Sembrerebbe allora che l’unica cosa da fare affinché l’Africa possa vivere in pace, sia proprio “lasciarla in pace”. Potrebbe rivelarsi una buona strategia, se non fosse che genera ulteriori dilemmi: come non sentire il peso della responsabilità di aver contribuito noi stessi a privare della pace il continente? E come ignorare che la nostra stessa cultura ci impone di ascoltare le richieste di aiuto che parti di quel mondo rivolgono a noi? Certo, non possiamo negare cibo e assistenza, ma possiamo essere così sordi da ritenere libere di scrivere la propria storia anche quelle realtà che negano i diritti civili o si dichiarano avverse all’idea di democrazia?

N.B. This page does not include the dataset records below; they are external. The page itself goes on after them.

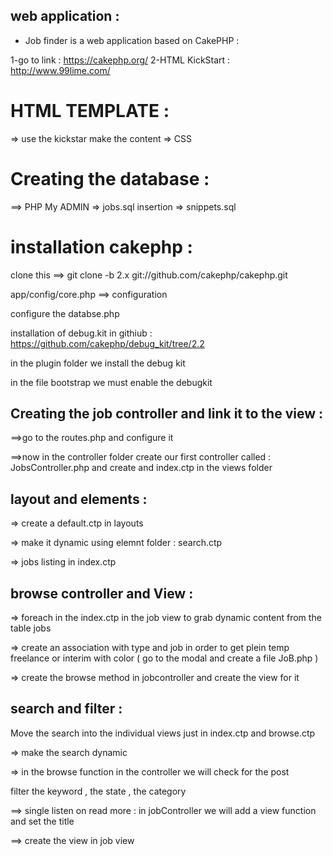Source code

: ## web application :

* Job finder is a web application based on CakePHP :

1-go to link : https://cakephp.org/
2-HTML KickStart : http://www.99lime.com/

# HTML TEMPLATE : 
=> use the kickstar make the content 
=> CSS 

# Creating the database : 

==> PHP My ADMIN => jobs.sql
insertion => snippets.sql

# installation cakephp :

clone this ==> git clone -b 2.x git://github.com/cakephp/cakephp.git

app/config/core.php ==> configuration

configure the databse.php

installation of debug.kit in githiub : https://github.com/cakephp/debug_kit/tree/2.2


in the plugin folder we install the debug kit 

in the file bootstrap we must enable the debugkit

## Creating the job controller and link it to the view :

==>go to the routes.php and configure it 

==>now in the controller folder create our first controller called : JobsController.php and create and index.ctp in the views folder

## layout and elements :

=> create a default.ctp in layouts 

=> make it dynamic using elemnt folder : search.ctp

=> jobs listing in index.ctp 

## browse controller and View : 

=> foreach in the index.ctp in the job view to grab dynamic content from the table jobs

=> create an association with type and job in order to get plein temp freelance or interim with color ( go to the modal and create a file JoB.php
)

=> create the browse method in jobcontroller and create the view for it

## search and filter : 

Move the search into the individual views just in index.ctp and browse.ctp

=> make the search dynamic

=> in the browse function in the controller we will check for the post

filter the keyword , the state , the category

==> single listen on read more : in jobController we will add a view function and set the title

==> create the view in job view
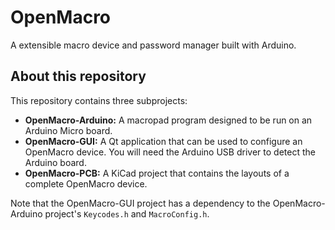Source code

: # OpenMacro
A extensible macro device and password manager built with Arduino.

## About this repository

This repository contains three subprojects:
* **OpenMacro-Arduino:** A macropad program designed to be run on an Arduino Micro board.
* **OpenMacro-GUI:** A Qt application that can be used to configure an OpenMacro device. You will need the Arduino USB driver to detect the Arduino board.
* **OpenMacro-PCB:** A KiCad project that contains the layouts of a complete OpenMacro device.

Note that the OpenMacro-GUI project has a dependency to the OpenMacro-Arduino project's `Keycodes.h` and `MacroConfig.h`.
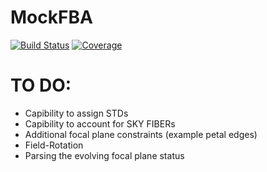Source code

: # MockFBA

[![Build Status](https://github.com/shadaba/MockFBA.jl/actions/workflows/CI.yml/badge.svg?branch=main)](https://github.com/shadaba/MockFBA.jl/actions/workflows/CI.yml?query=branch%3Amain)
[![Coverage](https://codecov.io/gh/shadaba/MockFBA.jl/branch/main/graph/badge.svg)](https://codecov.io/gh/shadaba/MockFBA.jl)

# TO DO:
  * Capibility to assign STDs 
  * Capibility to account for SKY FIBERs
  * Additional focal plane constraints (example petal edges)
  * Field-Rotation
  * Parsing the evolving focal plane status

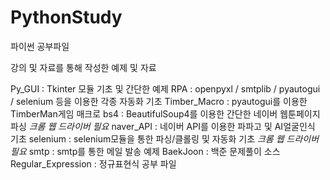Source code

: # PythonStudy
파이썬 공부파일

강의 및 자료를 통해 작성한 예제 및 자료

Py_GUI : Tkinter 모듈 기초 및 간단한 예제
RPA : openpyxl  / smtplib / pyautogui / selenium 등을 이용한 각종 자동화 기초
Timber_Macro : pyautogui를 이용한 TimberMan게임 매크로
bs4 : BeautifulSoup4를 이용한 간단한 네이버 웹툰페이지 파싱 *크롬 웹 드라이버 필요*
naver_API : 네이버 API를 이용한 파파고 및 AI얼굴인식 기초
selenium : selenium모듈을 통한 파싱/클롤링 및 자동화 기초  *크롬 웹 드라이버 필요*
smtp : smtp를 통한 메일 발송 예제
BaekJoon : 백준 문제풀이 소스
Regular_Expression : 정규표현식 공부 파일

Dilemmi che potremmo superare se incominciassimo a prendere sul serio quel grido di rivendicazione che da decenni reclama “l’Africa agli africani”, considerandolo come un approccio culturale ancor prima che come un progetto politico: un contesto in cui ogni iniziativa di dialogo e relazione non può che fondarsi su un reciproco riconoscimento della dignità delle identità coinvolte, nella consapevolezza che nessuna società può ritenersi migliore, ma ognuna da sé deve poter scegliere se seguire o meno un’orma impressa sul cammino di un altro.

Nell’ascolto reciproco, sarà la narrazione dei risultati del nostro percorso a permetterci di far emergere i valori che per noi restano essenziali. Ma invece di esportare la nostra esperienza, come abbiamo fatto per secoli, è arrivato il momento di testimoniarla.

Se un giorno quei paesi, oggi controllati da generali in divisa, saranno governati da cittadini liberi e sovrani, sarà magari perché nella nostra testimonianza avranno individuato e accolto un’impronta ritenuta coerente con la propria storia. Ma dobbiamo anche saper accettare che giungano a mete diverse per percorsi diversi. Perché se cadono al suolo non possiamo non sentirci investiti dal dovere di aiutarli a rialzarsi, ma dobbiamo fare attenzione a non proporre un “passaggio”, all’apparenza conveniente, che finirà invece per portarli lontano dal loro personale tragitto.